By LETICIA LINN, Capital News Service
WASHINGTON - Maryland Democratic leaders are considering introducing new legislation to handle "deceptive fraud" occurring close to or on Election Day in the next Maryland General Assembly, said David Paulson, communications director of the Maryland Democratic Party.
The new bill would target the kind of campaigning seen in this year's general election, when out-of-towners were bused in to distribute misleading fliers. The handout appeared to say that some prominent Democrats endorsed Republicans Gov. Robert Ehrlich and Lt. Gov. Michael Steele, who was running for Senate, along with Democratic candidates for county and legislative offices.
The consideration comes on the heels of a decision by the Department of Justice to deny a formal investigation into that incident.

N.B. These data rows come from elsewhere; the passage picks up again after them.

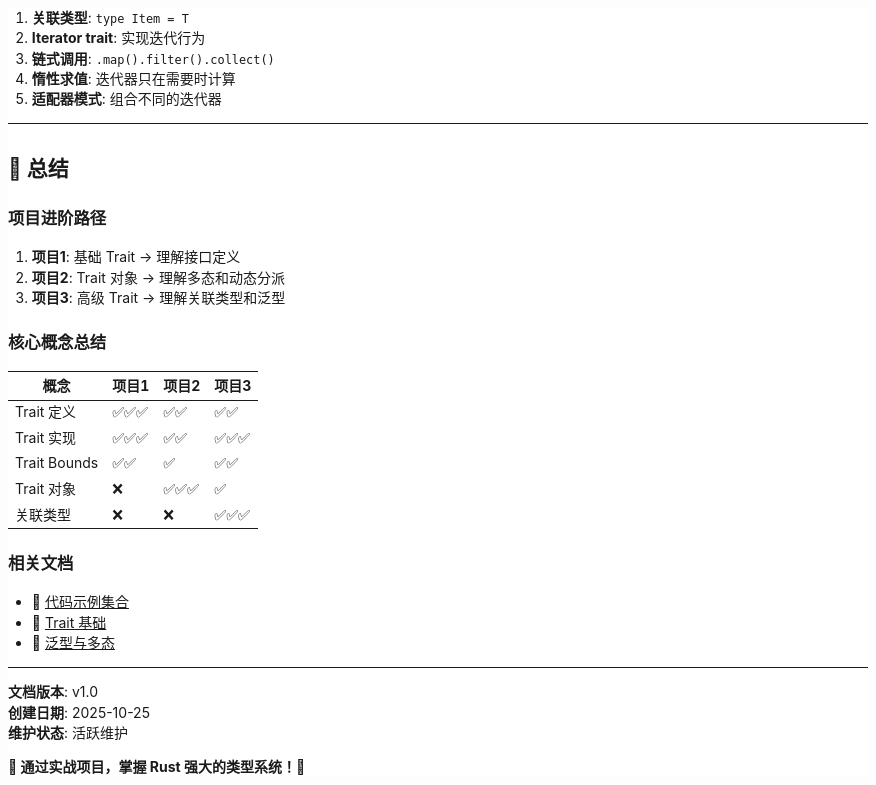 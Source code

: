1. **关联类型**: `type Item = T`
2. **Iterator trait**: 实现迭代行为
3. **链式调用**: `.map().filter().collect()`
4. **惰性求值**: 迭代器只在需要时计算
5. **适配器模式**: 组合不同的迭代器

---

## 📝 总结

### 项目进阶路径

1. **项目1**: 基础 Trait → 理解接口定义
2. **项目2**: Trait 对象 → 理解多态和动态分派
3. **项目3**: 高级 Trait → 理解关联类型和泛型

### 核心概念总结

| 概念 | 项目1 | 项目2 | 项目3 |
|------|-------|-------|-------|
| Trait 定义 | ✅✅✅ | ✅✅ | ✅✅ |
| Trait 实现 | ✅✅✅ | ✅✅ | ✅✅✅ |
| Trait Bounds | ✅✅ | ✅ | ✅✅ |
| Trait 对象 | ❌ | ✅✅✅ | ✅ |
| 关联类型 | ❌ | ❌ | ✅✅✅ |

### 相关文档

- 📖 [代码示例集合](./06_代码示例集合.md)
- 📖 [Trait 基础](../tier_01_foundations/05_Trait基础.md)
- 📖 [泛型与多态](../tier_02_guides/02_泛型与多态.md)

---

**文档版本**: v1.0  
**创建日期**: 2025-10-25  
**维护状态**: 活跃维护

**🎯 通过实战项目，掌握 Rust 强大的类型系统！🦀**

Democratic Senate Campaign Committee Chairman Sen. Charles Schumer, D-N.Y., on Wednesday asked Attorney General Alberto Gonzales to justify that denial and to review the decision.

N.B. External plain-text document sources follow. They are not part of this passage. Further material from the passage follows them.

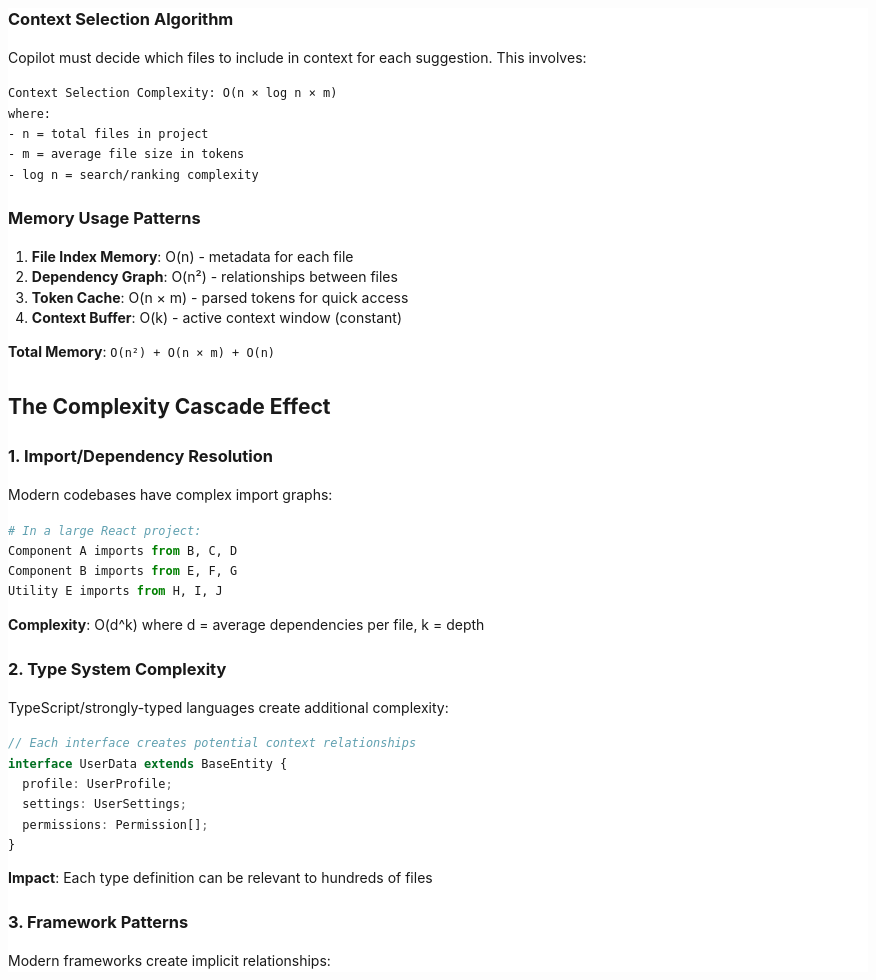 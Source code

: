 ### Context Selection Algorithm

Copilot must decide which files to include in context for each suggestion. This involves:

```
Context Selection Complexity: O(n × log n × m)
where:
- n = total files in project
- m = average file size in tokens
- log n = search/ranking complexity
```

### Memory Usage Patterns

1. **File Index Memory**: O(n) - metadata for each file
2. **Dependency Graph**: O(n²) - relationships between files  
3. **Token Cache**: O(n × m) - parsed tokens for quick access
4. **Context Buffer**: O(k) - active context window (constant)

**Total Memory**: `O(n²) + O(n × m) + O(n)`

## The Complexity Cascade Effect

### 1. Import/Dependency Resolution

Modern codebases have complex import graphs:

```python
# In a large React project:
Component A imports from B, C, D
Component B imports from E, F, G  
Utility E imports from H, I, J
```

**Complexity**: O(d^k) where d = average dependencies per file, k = depth

### 2. Type System Complexity

TypeScript/strongly-typed languages create additional complexity:

```typescript
// Each interface creates potential context relationships
interface UserData extends BaseEntity {
  profile: UserProfile;
  settings: UserSettings;
  permissions: Permission[];
}
```

**Impact**: Each type definition can be relevant to hundreds of files

### 3. Framework Patterns

Modern frameworks create implicit relationships:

After the midterm election, Maryland Democratic leaders and their lawyers reviewed the facts to decide whether they would file a complaint with the state prosecutor, but they realized state law did not ban the events of Nov. 7, when people from another state gave voters misleading literature, said Paulson.

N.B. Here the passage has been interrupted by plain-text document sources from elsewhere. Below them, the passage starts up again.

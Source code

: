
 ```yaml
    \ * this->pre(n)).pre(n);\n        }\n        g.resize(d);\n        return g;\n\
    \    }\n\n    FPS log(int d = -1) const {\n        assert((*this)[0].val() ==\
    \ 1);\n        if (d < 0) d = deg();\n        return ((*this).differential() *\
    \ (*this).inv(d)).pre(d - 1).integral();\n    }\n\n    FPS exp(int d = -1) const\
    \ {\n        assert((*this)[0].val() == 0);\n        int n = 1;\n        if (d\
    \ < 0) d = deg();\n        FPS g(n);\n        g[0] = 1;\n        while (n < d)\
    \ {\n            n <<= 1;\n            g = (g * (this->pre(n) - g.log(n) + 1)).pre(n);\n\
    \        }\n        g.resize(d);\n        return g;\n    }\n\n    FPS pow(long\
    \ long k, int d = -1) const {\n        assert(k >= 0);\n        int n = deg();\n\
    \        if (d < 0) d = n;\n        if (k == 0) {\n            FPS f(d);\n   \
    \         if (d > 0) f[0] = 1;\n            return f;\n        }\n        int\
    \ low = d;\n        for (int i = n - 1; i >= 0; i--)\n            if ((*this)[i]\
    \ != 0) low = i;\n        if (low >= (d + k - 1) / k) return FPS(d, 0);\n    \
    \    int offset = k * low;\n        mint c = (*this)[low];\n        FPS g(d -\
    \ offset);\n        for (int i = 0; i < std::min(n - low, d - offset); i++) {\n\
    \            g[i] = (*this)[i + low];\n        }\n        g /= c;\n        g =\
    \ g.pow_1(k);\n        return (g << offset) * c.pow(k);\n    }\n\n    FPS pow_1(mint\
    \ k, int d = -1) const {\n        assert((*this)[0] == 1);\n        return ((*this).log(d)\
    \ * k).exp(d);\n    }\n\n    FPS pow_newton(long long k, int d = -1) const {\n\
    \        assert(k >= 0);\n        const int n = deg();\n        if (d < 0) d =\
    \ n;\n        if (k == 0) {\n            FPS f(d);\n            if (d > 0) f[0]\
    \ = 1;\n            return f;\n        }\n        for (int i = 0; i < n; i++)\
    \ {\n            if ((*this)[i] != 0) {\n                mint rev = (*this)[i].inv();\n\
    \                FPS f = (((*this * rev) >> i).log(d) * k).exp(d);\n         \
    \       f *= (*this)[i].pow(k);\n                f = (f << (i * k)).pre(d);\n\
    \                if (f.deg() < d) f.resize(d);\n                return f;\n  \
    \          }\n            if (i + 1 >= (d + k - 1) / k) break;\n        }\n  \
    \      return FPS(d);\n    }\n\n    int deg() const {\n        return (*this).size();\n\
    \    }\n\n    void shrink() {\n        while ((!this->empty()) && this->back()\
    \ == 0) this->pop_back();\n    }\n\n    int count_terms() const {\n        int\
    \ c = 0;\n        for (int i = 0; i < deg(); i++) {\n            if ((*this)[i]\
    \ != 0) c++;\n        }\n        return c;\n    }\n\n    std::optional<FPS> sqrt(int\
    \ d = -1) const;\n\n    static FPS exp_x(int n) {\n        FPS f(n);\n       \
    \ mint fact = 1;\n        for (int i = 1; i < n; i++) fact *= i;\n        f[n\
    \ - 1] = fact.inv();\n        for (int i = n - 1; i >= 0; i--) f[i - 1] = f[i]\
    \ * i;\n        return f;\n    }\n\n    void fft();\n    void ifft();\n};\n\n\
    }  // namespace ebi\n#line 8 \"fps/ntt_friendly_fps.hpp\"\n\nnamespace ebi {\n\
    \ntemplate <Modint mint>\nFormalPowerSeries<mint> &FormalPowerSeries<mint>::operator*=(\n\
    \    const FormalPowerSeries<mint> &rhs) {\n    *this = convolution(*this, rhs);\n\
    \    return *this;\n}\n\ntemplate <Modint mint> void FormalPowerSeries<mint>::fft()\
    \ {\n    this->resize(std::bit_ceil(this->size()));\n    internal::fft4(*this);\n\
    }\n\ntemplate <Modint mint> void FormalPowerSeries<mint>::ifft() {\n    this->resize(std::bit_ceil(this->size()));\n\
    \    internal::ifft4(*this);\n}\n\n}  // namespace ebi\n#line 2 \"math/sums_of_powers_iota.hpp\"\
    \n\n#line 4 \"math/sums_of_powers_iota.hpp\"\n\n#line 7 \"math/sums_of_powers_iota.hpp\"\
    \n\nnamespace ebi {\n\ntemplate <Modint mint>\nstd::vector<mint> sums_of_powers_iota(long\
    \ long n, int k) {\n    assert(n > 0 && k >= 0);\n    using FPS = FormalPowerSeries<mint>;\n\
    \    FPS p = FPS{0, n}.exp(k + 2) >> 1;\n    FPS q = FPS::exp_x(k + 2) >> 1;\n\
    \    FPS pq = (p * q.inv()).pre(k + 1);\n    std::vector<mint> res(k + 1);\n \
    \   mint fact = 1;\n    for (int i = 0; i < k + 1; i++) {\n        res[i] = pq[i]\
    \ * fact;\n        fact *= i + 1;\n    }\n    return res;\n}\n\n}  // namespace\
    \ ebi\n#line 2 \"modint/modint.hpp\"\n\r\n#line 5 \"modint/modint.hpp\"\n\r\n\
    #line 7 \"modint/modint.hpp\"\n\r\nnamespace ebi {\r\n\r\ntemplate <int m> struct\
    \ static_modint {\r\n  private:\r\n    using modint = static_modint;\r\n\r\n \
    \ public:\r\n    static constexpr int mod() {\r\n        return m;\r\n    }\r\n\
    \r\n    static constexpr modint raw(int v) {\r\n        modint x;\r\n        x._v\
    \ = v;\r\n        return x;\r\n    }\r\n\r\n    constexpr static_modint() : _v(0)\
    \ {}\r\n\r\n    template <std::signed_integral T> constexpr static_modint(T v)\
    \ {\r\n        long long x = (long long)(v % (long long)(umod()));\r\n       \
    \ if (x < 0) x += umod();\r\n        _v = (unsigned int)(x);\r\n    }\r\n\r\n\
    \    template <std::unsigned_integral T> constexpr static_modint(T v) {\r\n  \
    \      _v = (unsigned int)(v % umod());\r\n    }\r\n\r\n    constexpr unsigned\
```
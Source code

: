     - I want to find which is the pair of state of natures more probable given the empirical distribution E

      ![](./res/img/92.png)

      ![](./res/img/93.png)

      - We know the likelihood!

Still, Democratic leaders considered that federal laws were more extensive and might be applied to what happened.
"There is no state law, and as long as Chuck Schumer is doing that, we are happy with that and hoping that the Justice Department can change its mind," said Paulson. "In Maryland we might want to correct the laws that allow this to happen."
Paulson said a group of state legislators "concerned about expanding and protecting" voters' rights are researching current legislation in that field, to try to avoid a repeat. He declined to name the lawmakers.
"There is definitely the will," to produce something, Paulson said, adding "I would probably be as sure as I can about anything" that legislation would be forthcoming when General Assembly meets in January.
Schumer, a member of the Senate Judiciary Committee, had requested the Department of Justice investigation into the Maryland fliers, but the office said on Nov. 16 that there was "an insufficient legal basis to initiate a formal investigation."
Schumer sent a letter to Gonzales saying he was "extremely disappointed in the decision and asked for a review "to ensure that all possible legal bases for an investigation were considered."
"Unfortunately, the mid-term elections held on Nov. 7, 2006, were tarnished by countless dirty tricks and ugly tactics," he wrote. "The ploy used in Maryland stands out for its sheer cynicism and brazenness.
"I am concerned that your response to the Ehrlich-Steele scheme in Maryland was not commensurate with the seriousness of this incident," Schumer said. "I am astonished by this outcome, and troubled by the prospect of this egregious conduct going unpunished."
Ehrlich was running for reelection and lost to Democrat Martin O'Malley, and Steele also lost the U.S. Senate seat to Democrat Rep. Ben Cardin.